Goldman Sachs Group Inc, a leading multinational investment bank, is nearing a deal to buy United Capital Financial Partners Inc, a financial management firm based in California, for several hundred million dollars.
The acquisition, according to sources, will be Goldman’s largest deal since the 2008 financial crisis. As reported by CNBC, the deal could be worth $700 million to $750 million and is expected to be announced on Monday.
Seven months after the new chief executive, David Solomon, assumed position, Goldman has been making visible efforts to diversify its businesses and gain more clients. Just recently, the company has launched a credit card in partnership with Apple and has boosted ETFs sales by acquiring Standard & Poor’s Investment Advisory Services LLC. Currently, the bank is working in its digital consumer lending platform, Marcus, by developing a robo adviser.
Through the said deal, the United Capital, which manages about $24 billion in assets and has 220 advisors, would give Goldman several thousands of affluent clients.
Tim Welsh, president of Nexus Strategy, a firm that provides strategic marketing advice and to the wealth management industry, says it took 15 years for Joe Duran, the founder of United Capital, to get to 80 offices, while Goldman Sachs “can hit the ground running.”
“[United Capital] was marketing driven by a cult of personality. Now it can be a brand and not a person,” he added.

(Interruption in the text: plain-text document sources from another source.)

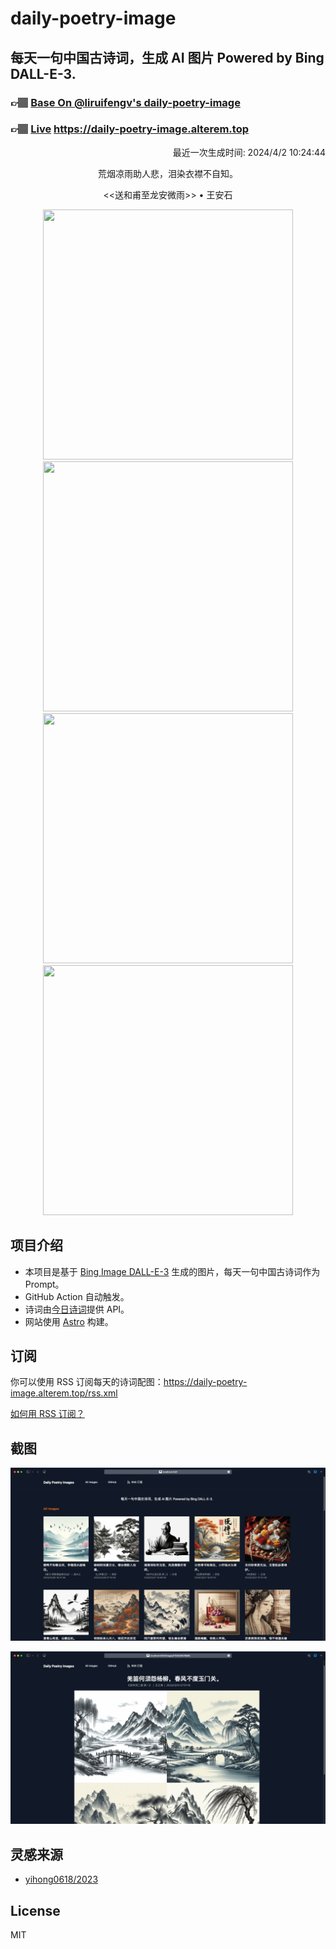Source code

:
# daily-poetry-image

## 每天一句中国古诗词，生成 AI 图片 Powered by Bing DALL-E-3.

### 👉🏽 [Base On @liruifengv's daily-poetry-image](https://github.com/liruifengv/daily-poetry-image)

### 👉🏽 [Live](https://daily-poetry-image.alterem.top/) https://daily-poetry-image.alterem.top

<p align="right">
  最近一次生成时间: 2024/4/2 10:24:44
</p>
<p align="center">
荒烟凉雨助人悲，泪染衣襟不自知。
</p>
<p align="center">
<<送和甫至龙安微雨>> • 王安石
</p>
<p align="center">
<img src="https://tse2.mm.bing.net/th/id/OIG4.DGkFdjuwRURdhG.NhUz1" height="400" width="400" />
<img src="https://tse1.mm.bing.net/th/id/OIG4.VZoEbuTlp4xLhV0kq6c9" height="400" width="400" />
<img src="https://tse1.mm.bing.net/th/id/OIG4.z2aDqi.F0G3K_dS312Ol" height="400" width="400" />
<img src="https://tse4.mm.bing.net/th/id/OIG4.ZJ5EzJ9E8xSZC5qYUKPq" height="400" width="400" />
</p>

## 项目介绍

-   本项目是基于 [Bing Image DALL-E-3](https://www.bing.com/images/create) 生成的图片，每天一句中国古诗词作为 Prompt。
-   GitHub Action 自动触发。
-   诗词由[今日诗词](https://www.jinrishici.com/)提供 API。
-   网站使用 [Astro](https://astro.build) 构建。

## 订阅

你可以使用 RSS 订阅每天的诗词配图：https://daily-poetry-image.alterem.top/rss.xml

[如何用 RSS 订阅？](https://zhuanlan.zhihu.com/p/55026716)

## 截图

![图片列表](./screenshots/Snipaste_2023-12-28_21-00-26.png)

![图片详情](./screenshots/Snipaste_2023-12-28_21-00-53.png)

## 灵感来源

-   [yihong0618/2023](https://github.com/yihong0618/2023)

## License

MIT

On a conference call with analysts, Goldman CEO David Solomon said that the company is set to pursue partnerships with other companies to get to the mass market. Currently, about $10 billion of United Capital’s asset comes from mass affluent investors.
Stephen Scherr, Chief Financial Officer at Goldman, said in the same conference that the company is “at the midpoint of the development plan.”
“This likely will be some sort of mixed approach in terms of technology and human engagement,” he added.